I live in a small town in Wisconsin; a town filled with college students, farmers, business people, teachers — and kids.
Lots of kids.
Last night was a fund raiser at Culvers (Yeah Culvers!) for one of the grade schools. So like a good granny, I trudged along with my kids and grandkids to have a Butter Burger and some cheese curds. Oh — and some overly-sweet custard. As you can imagine, the place was packed with kids. Lots and lots of giggly, loud-talking, visiting-friends-at-other-tables kids. Pity the older couples who picked last night to eat out.
Years ago I would have been quite taken with all the rumpus. BG (before grandkids), the world was quiet. Quiet job. Quiet house. Quiet hobbies. But then life reanimated itself in guise of a grandkid. And it hasn’t been the same since.
Waiting for our food to be delivered by one of several guest gradeschool servers, I just sat and watched the dynamics around me. Mothers in ponytails and sweatshirts, dads in ball caps. Kids sharing food, laughing, talking to siblings and friends at other tables, junior servers walking around and around looking for number 50 or 37, some with trays bigger than they were.
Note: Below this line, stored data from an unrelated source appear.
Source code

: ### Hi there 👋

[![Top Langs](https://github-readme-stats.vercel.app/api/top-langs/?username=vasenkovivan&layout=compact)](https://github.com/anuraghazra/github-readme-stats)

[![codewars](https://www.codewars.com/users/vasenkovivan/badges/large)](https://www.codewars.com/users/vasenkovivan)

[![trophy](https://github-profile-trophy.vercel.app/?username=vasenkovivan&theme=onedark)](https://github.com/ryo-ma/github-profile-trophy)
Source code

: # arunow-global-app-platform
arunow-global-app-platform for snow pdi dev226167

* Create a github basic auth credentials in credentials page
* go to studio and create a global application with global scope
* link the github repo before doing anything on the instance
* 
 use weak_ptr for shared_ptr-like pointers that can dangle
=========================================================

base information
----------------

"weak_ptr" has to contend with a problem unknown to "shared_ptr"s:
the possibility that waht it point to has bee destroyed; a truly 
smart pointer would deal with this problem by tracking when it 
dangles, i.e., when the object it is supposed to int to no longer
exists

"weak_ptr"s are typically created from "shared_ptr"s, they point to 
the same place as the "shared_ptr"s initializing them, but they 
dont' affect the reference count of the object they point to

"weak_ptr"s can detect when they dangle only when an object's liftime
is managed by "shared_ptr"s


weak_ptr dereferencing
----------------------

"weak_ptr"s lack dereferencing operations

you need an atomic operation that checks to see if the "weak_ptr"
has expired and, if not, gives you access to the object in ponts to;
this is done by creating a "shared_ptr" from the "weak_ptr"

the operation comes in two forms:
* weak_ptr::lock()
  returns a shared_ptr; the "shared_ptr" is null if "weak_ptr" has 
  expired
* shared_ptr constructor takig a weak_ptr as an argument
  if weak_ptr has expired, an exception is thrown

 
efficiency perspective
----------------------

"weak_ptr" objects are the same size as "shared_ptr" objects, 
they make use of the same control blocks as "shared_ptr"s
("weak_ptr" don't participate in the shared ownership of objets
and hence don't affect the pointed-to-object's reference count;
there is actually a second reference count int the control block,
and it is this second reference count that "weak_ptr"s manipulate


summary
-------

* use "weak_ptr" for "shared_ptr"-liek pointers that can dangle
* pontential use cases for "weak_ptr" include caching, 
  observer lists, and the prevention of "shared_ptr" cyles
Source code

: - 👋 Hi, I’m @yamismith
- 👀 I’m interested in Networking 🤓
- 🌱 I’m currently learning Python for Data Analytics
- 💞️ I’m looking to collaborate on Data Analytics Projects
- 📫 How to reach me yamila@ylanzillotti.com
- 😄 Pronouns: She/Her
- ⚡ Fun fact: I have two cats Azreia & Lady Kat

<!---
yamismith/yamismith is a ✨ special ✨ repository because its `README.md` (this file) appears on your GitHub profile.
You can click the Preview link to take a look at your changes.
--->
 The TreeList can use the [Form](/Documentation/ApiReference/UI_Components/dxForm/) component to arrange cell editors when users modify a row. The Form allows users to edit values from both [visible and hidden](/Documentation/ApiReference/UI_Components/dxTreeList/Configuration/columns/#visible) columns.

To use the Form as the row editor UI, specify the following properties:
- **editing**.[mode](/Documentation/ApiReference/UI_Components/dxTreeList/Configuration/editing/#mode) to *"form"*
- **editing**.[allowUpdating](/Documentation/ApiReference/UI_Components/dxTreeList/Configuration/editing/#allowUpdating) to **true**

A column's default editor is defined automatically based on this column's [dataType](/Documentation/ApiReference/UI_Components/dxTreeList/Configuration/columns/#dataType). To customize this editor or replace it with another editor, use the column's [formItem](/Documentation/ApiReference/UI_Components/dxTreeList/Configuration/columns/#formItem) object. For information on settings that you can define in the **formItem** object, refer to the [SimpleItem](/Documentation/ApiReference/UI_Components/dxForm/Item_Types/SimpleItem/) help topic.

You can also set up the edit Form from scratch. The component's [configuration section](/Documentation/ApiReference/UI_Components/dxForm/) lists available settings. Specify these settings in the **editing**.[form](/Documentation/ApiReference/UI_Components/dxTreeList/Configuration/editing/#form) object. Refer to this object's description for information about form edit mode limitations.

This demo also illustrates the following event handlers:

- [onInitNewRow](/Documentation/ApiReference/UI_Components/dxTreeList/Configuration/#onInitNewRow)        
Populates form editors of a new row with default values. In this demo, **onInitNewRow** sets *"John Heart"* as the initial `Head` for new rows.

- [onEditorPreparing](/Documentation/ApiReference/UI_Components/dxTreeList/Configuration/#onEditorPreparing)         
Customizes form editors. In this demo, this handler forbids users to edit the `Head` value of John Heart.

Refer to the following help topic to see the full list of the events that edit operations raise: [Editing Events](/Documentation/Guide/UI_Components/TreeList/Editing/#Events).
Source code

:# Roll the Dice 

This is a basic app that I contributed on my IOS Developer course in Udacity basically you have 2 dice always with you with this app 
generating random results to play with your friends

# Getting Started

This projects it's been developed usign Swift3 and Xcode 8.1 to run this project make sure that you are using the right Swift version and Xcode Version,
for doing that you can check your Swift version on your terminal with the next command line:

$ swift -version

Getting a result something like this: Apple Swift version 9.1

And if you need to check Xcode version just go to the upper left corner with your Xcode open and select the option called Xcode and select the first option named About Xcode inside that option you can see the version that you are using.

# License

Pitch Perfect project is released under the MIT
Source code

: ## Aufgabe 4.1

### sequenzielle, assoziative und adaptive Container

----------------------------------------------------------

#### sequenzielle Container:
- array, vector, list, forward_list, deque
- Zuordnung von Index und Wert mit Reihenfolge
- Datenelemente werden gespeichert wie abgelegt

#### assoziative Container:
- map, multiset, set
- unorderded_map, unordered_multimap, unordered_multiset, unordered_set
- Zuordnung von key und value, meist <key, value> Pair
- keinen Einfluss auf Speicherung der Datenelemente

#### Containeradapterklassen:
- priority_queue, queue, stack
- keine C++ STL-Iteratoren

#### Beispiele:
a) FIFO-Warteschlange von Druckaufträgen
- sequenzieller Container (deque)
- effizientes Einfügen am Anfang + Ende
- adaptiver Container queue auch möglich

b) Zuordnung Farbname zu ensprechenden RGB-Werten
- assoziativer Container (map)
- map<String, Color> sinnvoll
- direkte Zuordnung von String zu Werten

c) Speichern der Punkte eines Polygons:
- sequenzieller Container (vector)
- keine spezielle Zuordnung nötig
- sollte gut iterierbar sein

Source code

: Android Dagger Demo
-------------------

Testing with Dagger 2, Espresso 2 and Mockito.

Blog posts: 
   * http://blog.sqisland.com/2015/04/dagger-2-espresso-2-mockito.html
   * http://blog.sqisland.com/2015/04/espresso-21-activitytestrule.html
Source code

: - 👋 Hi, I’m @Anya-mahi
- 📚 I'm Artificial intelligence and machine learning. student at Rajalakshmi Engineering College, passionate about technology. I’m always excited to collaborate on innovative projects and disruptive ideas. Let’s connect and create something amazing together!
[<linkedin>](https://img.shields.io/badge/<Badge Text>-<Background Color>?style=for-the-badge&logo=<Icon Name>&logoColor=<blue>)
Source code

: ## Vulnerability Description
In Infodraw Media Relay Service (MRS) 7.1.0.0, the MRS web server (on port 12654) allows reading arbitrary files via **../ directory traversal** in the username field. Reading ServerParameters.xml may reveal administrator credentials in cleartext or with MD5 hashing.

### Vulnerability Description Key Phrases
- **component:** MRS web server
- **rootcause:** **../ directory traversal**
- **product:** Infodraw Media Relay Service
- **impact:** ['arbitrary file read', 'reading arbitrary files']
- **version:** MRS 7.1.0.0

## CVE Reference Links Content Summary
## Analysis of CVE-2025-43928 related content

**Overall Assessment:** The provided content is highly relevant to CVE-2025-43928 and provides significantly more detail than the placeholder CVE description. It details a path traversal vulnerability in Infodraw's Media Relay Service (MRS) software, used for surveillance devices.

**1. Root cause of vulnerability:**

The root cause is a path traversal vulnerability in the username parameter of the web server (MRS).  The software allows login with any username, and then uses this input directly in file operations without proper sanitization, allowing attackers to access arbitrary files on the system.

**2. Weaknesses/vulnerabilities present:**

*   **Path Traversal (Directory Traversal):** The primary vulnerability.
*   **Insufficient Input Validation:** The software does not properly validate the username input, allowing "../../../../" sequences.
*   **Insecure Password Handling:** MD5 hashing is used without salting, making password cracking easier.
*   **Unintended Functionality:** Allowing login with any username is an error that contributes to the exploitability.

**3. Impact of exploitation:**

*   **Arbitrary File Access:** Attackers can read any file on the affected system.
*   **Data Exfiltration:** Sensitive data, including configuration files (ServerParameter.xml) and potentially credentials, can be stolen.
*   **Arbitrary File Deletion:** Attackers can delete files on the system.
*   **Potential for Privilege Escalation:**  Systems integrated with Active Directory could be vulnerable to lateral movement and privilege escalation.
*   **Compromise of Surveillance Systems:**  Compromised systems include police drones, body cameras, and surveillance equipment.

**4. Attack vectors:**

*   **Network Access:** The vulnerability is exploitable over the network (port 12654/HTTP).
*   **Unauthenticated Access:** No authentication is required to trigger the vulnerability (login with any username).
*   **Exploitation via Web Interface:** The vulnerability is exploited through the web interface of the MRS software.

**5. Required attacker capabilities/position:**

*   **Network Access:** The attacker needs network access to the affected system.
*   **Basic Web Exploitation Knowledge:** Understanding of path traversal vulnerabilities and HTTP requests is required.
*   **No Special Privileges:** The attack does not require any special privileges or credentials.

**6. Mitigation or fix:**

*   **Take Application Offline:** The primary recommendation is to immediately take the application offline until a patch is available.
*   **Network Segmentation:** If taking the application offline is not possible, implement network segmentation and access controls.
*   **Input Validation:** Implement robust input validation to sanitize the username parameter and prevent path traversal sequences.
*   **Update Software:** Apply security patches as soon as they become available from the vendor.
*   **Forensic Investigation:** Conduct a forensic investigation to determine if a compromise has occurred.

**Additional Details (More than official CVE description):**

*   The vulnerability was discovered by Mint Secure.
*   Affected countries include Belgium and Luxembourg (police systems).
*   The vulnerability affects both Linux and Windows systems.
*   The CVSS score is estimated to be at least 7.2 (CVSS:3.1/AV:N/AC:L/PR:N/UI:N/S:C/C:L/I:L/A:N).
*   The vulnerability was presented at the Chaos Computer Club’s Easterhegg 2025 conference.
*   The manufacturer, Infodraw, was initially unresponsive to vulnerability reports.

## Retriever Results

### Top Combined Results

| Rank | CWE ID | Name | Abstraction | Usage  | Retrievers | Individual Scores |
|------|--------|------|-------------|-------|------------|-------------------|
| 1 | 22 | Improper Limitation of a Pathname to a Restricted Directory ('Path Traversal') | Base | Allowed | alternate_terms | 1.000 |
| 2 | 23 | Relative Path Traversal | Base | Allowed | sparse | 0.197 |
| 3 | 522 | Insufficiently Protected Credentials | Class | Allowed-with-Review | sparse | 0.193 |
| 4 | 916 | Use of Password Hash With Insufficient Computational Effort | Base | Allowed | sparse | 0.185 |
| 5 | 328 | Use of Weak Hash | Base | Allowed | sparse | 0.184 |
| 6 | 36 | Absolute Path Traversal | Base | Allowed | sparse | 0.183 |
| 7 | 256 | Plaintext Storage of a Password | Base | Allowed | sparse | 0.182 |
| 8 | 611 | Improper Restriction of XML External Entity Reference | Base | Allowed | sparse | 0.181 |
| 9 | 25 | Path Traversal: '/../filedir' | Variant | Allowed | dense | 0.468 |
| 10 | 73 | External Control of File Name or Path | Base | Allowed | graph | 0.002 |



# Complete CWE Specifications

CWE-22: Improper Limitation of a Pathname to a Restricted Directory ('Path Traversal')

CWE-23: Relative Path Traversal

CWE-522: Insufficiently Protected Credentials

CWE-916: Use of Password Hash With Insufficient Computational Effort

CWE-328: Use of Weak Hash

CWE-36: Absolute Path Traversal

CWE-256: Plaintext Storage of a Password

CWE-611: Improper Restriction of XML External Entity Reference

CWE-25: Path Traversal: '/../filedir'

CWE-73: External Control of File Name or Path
I was “introduced” to Hayden (who didn’t have a clue what to say…even to my grandson), and other kids who told me their life story of the day.
Some college kids took the corner table; they were as polite to the little servers as they took their cold burgers and chicken strips. Moms toddled behind those too small to serve alone; we all laughed and smiled and helped out when we could.
It was loud and chaotic and it didn’t bother me a bit. I realized I’d rather be a part of the madness than stand outside looking in at it. That the point of life is to get involved in circles bigger than my own now and then. And not to care. To go with the flow.
As we get older we tend to spend too much time by ourselves. Now, sometimes that’s good. An evening, a weekend alone, brings peace and quiet and does wonders for the psyche. But isolation as a substitute for personal time, even with a full time job, is dangerous. The more time you spend alone, the more time you want to be alone. The more segregated you get. From society, from friends, from family. You have no one to bounce ideas of off, to complain to, to dream with. No one else to complain to.
And pretty soon you are left with only your own thoughts, your own opinions, which slowly whither into shadows, as you care less and less about what’s going on around you.
Going out to the madness of Culvers wasn’t necessary what my psyche needed after a long, tiring day at work. But going out to eat, watching families do family things and couples do couple things lightened up my spirit. The madness didn’t bother me because I didn’t have to take it home with me. Like a voyeur, I could participate for a little bit, then leave the kindergartners and their siblings behind.
I’m not encouraging you to spend hours in the middle of a group of kids or shoppers or football fans. Find a way to weasel your way into the party, get your chaos fix, then move on. Maybe it’s shopping the day after Thanksgiving. A live concert. A high school or college football game. Even a bowling tournament. Watch the people. Laugh at the people. Be one with the people. Just enough to get your adrenaline going and your reactions moving. Then go home to your quiet abode and feel good about being a part of something bigger than you.
Life is too short not to take part in the madness. For that too shall pass, along with the chance of getting one more song in, one more school play, one more tailgate party.
And nothing is better after spending a few hours with children than going home, sitting in your favorite comfy chair, taking your shoes off, and going, “Ahhhhhhhhhhhhhh. Silence.”